FIG. 3 — Inhibition of the scFv H398 secretion by sodium azide. scFv H398 synthesis was induced in a 20-ml shaker-flask culture of *P. mirabilis* LVI(pEA11) by the addition of 0.5 mM IPTG. After two generations (2.5 h), the translocation of the preprotein was inhibited by the addition of sodium azide at a final concentration of 0.02% (wt/vol). Culture aliquots (0.5 ml) were harvested at the indicated times after addition of sodium azide, and the cells were separated from the supernatant by centrifugation (10,000 × g, 10 min). Western blot analysis of the cell fraction and the supernatant was performed as described in Materials and Methods. The primary detection antibody was either anti-c-myc 9E10 or serum B, as indicated above the lanes. Molecular masses (in kilodaltons) of marker proteins are indicated at the right. c., cell fraction; s., culture supernatant; p, premature scFv H398; m, mature scFv H398.

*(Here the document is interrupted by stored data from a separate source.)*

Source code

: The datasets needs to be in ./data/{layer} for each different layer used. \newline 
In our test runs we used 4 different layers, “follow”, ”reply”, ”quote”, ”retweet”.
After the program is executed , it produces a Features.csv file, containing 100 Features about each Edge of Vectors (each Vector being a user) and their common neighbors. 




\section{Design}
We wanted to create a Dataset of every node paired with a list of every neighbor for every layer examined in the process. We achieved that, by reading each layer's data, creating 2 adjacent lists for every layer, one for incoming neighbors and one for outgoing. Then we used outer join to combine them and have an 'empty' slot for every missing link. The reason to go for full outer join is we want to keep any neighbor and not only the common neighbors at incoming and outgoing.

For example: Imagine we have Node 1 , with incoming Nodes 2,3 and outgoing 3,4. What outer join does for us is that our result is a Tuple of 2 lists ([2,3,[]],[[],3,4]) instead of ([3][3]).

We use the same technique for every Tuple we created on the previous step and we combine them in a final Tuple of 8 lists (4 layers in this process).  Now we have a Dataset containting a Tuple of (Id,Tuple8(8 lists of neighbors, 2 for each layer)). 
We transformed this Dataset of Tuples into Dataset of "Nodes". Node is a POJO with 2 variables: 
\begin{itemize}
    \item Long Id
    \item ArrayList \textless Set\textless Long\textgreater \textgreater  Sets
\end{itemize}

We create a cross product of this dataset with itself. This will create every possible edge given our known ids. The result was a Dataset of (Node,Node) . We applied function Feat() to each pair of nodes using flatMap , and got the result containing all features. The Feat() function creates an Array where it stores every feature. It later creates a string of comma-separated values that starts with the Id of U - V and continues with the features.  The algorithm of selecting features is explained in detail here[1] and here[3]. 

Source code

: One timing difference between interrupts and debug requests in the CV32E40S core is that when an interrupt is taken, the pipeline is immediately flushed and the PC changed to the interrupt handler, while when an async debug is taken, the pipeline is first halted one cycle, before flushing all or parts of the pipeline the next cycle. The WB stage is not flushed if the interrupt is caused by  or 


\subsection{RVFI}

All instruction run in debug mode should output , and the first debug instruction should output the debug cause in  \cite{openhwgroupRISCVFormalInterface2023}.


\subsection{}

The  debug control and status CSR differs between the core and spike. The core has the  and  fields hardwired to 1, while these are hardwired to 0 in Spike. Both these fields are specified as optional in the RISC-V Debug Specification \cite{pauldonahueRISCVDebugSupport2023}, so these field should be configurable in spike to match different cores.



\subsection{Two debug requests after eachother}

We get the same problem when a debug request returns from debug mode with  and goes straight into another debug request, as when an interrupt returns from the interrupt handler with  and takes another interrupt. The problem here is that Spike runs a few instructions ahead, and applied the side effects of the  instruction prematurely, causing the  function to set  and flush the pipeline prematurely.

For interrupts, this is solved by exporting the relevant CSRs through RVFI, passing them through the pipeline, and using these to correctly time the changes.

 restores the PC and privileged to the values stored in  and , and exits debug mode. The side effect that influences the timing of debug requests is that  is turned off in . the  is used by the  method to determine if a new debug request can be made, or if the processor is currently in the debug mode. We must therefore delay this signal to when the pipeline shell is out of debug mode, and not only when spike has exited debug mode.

scFv H398 secreted from L VI(pEA11) is active and soluble but has the tendency to form aggregates spontaneously under the tested culture conditions.

During the synthesis phase of P. mirabilis L VI(pEA11) approximately half of the scFv H398 was found to be cell associated (Fig. 2). In order to separate production from the aggregation process, we incubated the supernatant of an induced overnight culture under culture conditions with or without nonproducing cells of L VI(pACK02scKan-Δab), which carry a plasmid with a total deletion of the antibody fragment. The activity of scFv H398 decreased by first-order kinetics, with a half-life of 9 ± 1 h in the absence of cells (Fig. 4). Incubation in the presence of the cells revealed a slightly faster decay (6 ± 3 h) of the activity, which was found to depend on the integrity of the cells (unpublished observation). Fractionation of cell suspension by centrifugation and subsequent Western blot analysis revealed a decrease in scFv H398 in the soluble and an increase in the insoluble fraction during incubation (Fig. 4).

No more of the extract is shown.